Start of Block

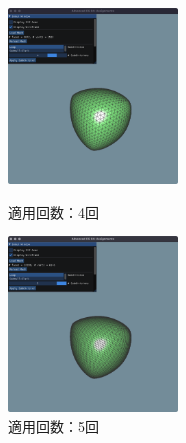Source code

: \documentclass[a4paper,10pt,uplatex,dvipdfmx]{jsarticle}
\begin{document}
\begin{figure}[htbp]
  \begin{minipage}{0.33\hsize}
    \begin{center}
      \includegraphics[width=45mm]{img/loop-cube-4.png}
      \caption{適用回数：4回}
    \end{center}
  \end{minipage}
  \begin{minipage}{0.33\hsize}
    \begin{center}
      \includegraphics[width=45mm]{img/loop-cube-5.png}
      \caption{適用回数：5回}
    \end{center}
  \end{minipage}
\end{figure}
\end{document}
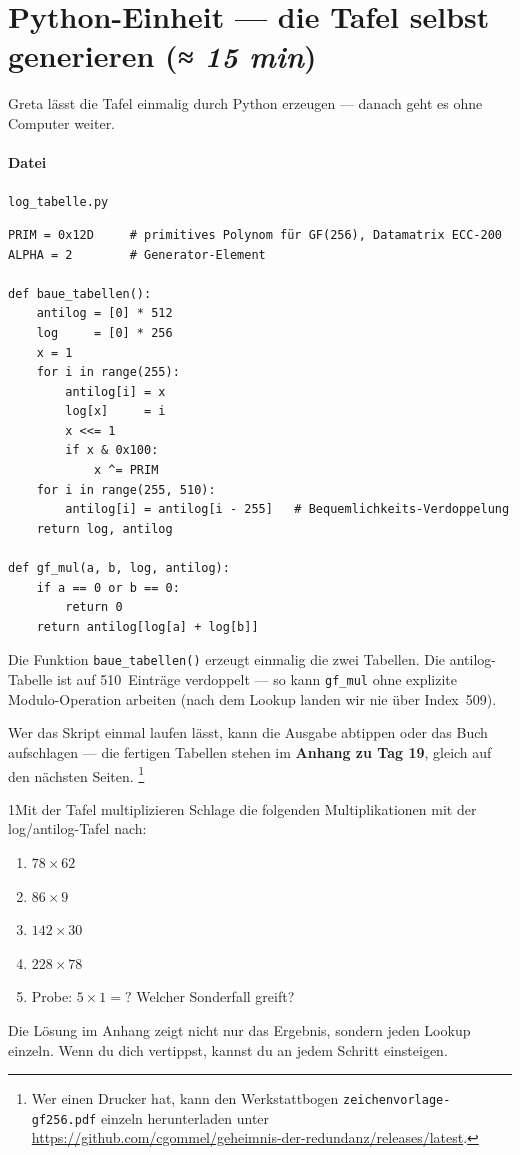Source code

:\section{Python-Einheit — die Tafel selbst generieren
         \normalfont(\textit{≈ 15 min})}

Greta lässt die Tafel einmalig durch Python erzeugen — danach geht es
ohne Computer weiter.

\paragraph{Datei} \texttt{log\_tabelle.py}

\begin{verbatim}
PRIM = 0x12D     # primitives Polynom für GF(256), Datamatrix ECC-200
ALPHA = 2        # Generator-Element

def baue_tabellen():
    antilog = [0] * 512
    log     = [0] * 256
    x = 1
    for i in range(255):
        antilog[i] = x
        log[x]     = i
        x <<= 1
        if x & 0x100:
            x ^= PRIM
    for i in range(255, 510):
        antilog[i] = antilog[i - 255]   # Bequemlichkeits-Verdoppelung
    return log, antilog

def gf_mul(a, b, log, antilog):
    if a == 0 or b == 0:
        return 0
    return antilog[log[a] + log[b]]
\end{verbatim}

Die Funktion \texttt{baue\_tabellen()} erzeugt einmalig die zwei
Tabellen. Die antilog-Tabelle ist auf 510~Einträge verdoppelt — so
kann \texttt{gf\_mul} ohne explizite Modulo-Operation arbeiten
(nach dem Lookup landen wir nie über Index~509).

Wer das Skript einmal laufen lässt, kann die Ausgabe abtippen oder
das Buch aufschlagen — die fertigen Tabellen stehen im
\textbf{Anhang zu Tag 19}, gleich auf den nächsten Seiten.%
\footnote{Wer einen Drucker hat, kann den Werkstattbogen
\texttt{zeichenvorlage-gf256.pdf} einzeln herunterladen unter
\url{https://github.com/cgommel/geheimnis-der-redundanz/releases/latest}.}

\begin{bleistiftuebung}{1}{Mit der Tafel multiplizieren}
Schlage die folgenden Multiplikationen mit der log/antilog-Tafel nach:

\begin{enumerate}[label=\alph*)]
\item $78 \times 62$
\item $86 \times 9$
\item $142 \times 30$
\item $228 \times 78$
\item Probe: $5 \times 1 = ?$ Welcher Sonderfall greift?
\end{enumerate}

Die Lösung im Anhang zeigt nicht nur das Ergebnis, sondern jeden Lookup
einzeln. Wenn du dich vertippst, kannst du an jedem Schritt einsteigen.
\end{bleistiftuebung}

End of Block

§ AIM OF THE TASK
Please transcribe all of the entries exactly and omit any picture they hold.

§ OUTPUT BELOW
Source code

: \documentclass[a4paper,10pt,uplatex,dvipdfmx]{jsarticle}
\begin{document}
\begin{figure}[htbp]
  \begin{minipage}{0.33\hsize}
    \begin{center}
      \includegraphics[width=45mm]{img/loop-cube-4.png}
      \caption{適用回数：4回}
    \end{center}
  \end{minipage}
  \begin{minipage}{0.33\hsize}
    \begin{center}
      \includegraphics[width=45mm]{img/loop-cube-5.png}
      \caption{適用回数：5回}
    \end{center}
  \end{minipage}
\end{figure}
\end{document}
Source code

:\section{Python-Einheit — die Tafel selbst generieren
         \normalfont(\textit{≈ 15 min})}

Greta lässt die Tafel einmalig durch Python erzeugen — danach geht es
ohne Computer weiter.

\paragraph{Datei} \texttt{log\_tabelle.py}

\begin{verbatim}
PRIM = 0x12D     # primitives Polynom für GF(256), Datamatrix ECC-200
ALPHA = 2        # Generator-Element

def baue_tabellen():
    antilog = [0] * 512
    log     = [0] * 256
    x = 1
    for i in range(255):
        antilog[i] = x
        log[x]     = i
        x <<= 1
        if x & 0x100:
            x ^= PRIM
    for i in range(255, 510):
        antilog[i] = antilog[i - 255]   # Bequemlichkeits-Verdoppelung
    return log, antilog

def gf_mul(a, b, log, antilog):
    if a == 0 or b == 0:
        return 0
    return antilog[log[a] + log[b]]
\end{verbatim}

Die Funktion \texttt{baue\_tabellen()} erzeugt einmalig die zwei
Tabellen. Die antilog-Tabelle ist auf 510~Einträge verdoppelt — so
kann \texttt{gf\_mul} ohne explizite Modulo-Operation arbeiten
(nach dem Lookup landen wir nie über Index~509).

Wer das Skript einmal laufen lässt, kann die Ausgabe abtippen oder
das Buch aufschlagen — die fertigen Tabellen stehen im
\textbf{Anhang zu Tag 19}, gleich auf den nächsten Seiten.%
\footnote{Wer einen Drucker hat, kann den Werkstattbogen
\texttt{zeichenvorlage-gf256.pdf} einzeln herunterladen unter
\url{https://github.com/cgommel/geheimnis-der-redundanz/releases/latest}.}

\begin{bleistiftuebung}{1}{Mit der Tafel multiplizieren}
Schlage die folgenden Multiplikationen mit der log/antilog-Tafel nach:

\begin{enumerate}[label=\alph*)]
\item $78 \times 62$
\item $86 \times 9$
\item $142 \times 30$
\item $228 \times 78$
\item Probe: $5 \times 1 = ?$ Welcher Sonderfall greift?
\end{enumerate}

Die Lösung im Anhang zeigt nicht nur das Ergebnis, sondern jeden Lookup
einzeln. Wenn du dich vertippst, kannst du an jedem Schritt einsteigen.
\end{bleistiftuebung}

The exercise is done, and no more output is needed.